BB talks 'crash landing,' confirms return

FOXBOROUGH, Mass. -- The morning after his season ended with a “crash landing” in the AFC Championship Game, Bill Belichick confirmed that he will be returning for a 14th season as head coach of the New England Patriots. It will also be his the 39th season in the NFL.

"I'll be here," Belichick said Monday morning. "Until I'm told otherwise, I plan on being here."

Belichick, who was hired by the Patriots in 2000, became the NFL's longest-tenured current head coach earlier this month. His contract status (both duration and compensation) is one of the best-kept secrets in football.

Belichick, the NFL’s third-oldest coach, will turn 61 in April. He entered the league in 1975 with the Baltimore Colts as an assistant coach.

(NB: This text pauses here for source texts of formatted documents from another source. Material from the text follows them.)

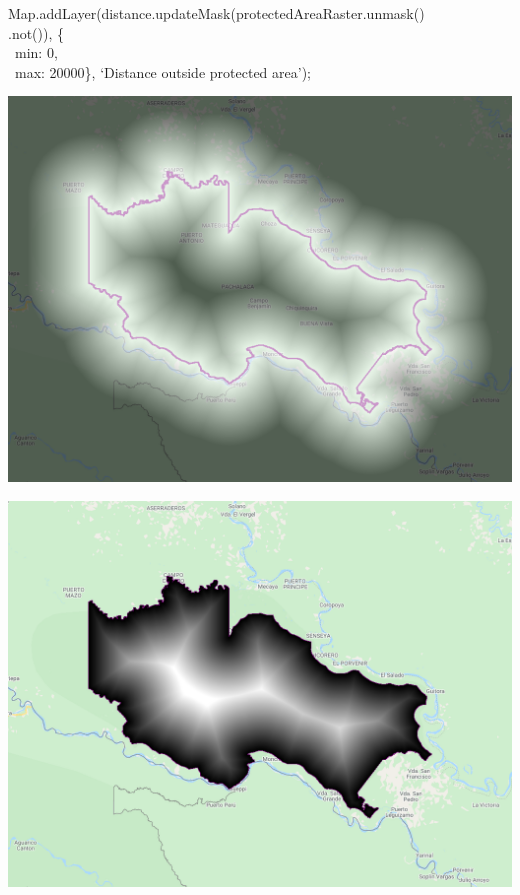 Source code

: \documentclass[
  letterpaper,
  DIV=11,
  numbers=noendperiod]{scrreprt}
\begin{document}
Map.addLayer(distance.updateMask(protectedAreaRaster.unmask()\\
.not()), \{\\
\hspace*{0.333em} ~min: 0,\\
\hspace*{0.333em} ~max: 20000\}, `Distance outside protected area');

\includegraphics{./F5/image56.png}

\includegraphics{./F5/image9.png}
\end{document}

Before concluding his final news conference of the season, Belichick poked fun at his relationship with reporters.

"You'll have to deal with me again next year," Belichick cracked. "I know that's disappointing for a lot of you."

The Patriots' season ended abruptly Sunday night when the Baltimore Ravens pulled off a 28-13 upset at Gillette Stadium, a loss Belichick reflected on Monday.

"The last game, you play a game this time of year, you're either in euphoria or it's a crash landing," he said. "So for us yesterday it was a crash landing. A year ago at this time, it was the other feeling (heading to the Super Bowl). It's one or the other, there's no in between. And there's certainly no soft landing. The season is suddenly a season that's very much alive and with great hopes and expectations and energy, suddenly crashes and it's over.

"And that's the way it's going to be for every team but one this year," he continued. "That's the NFL. It's not going to change, that's the way it is. Unfortunately, that's where we were at last night, that's where we're at today. It stopped, it's over, we're on to next year."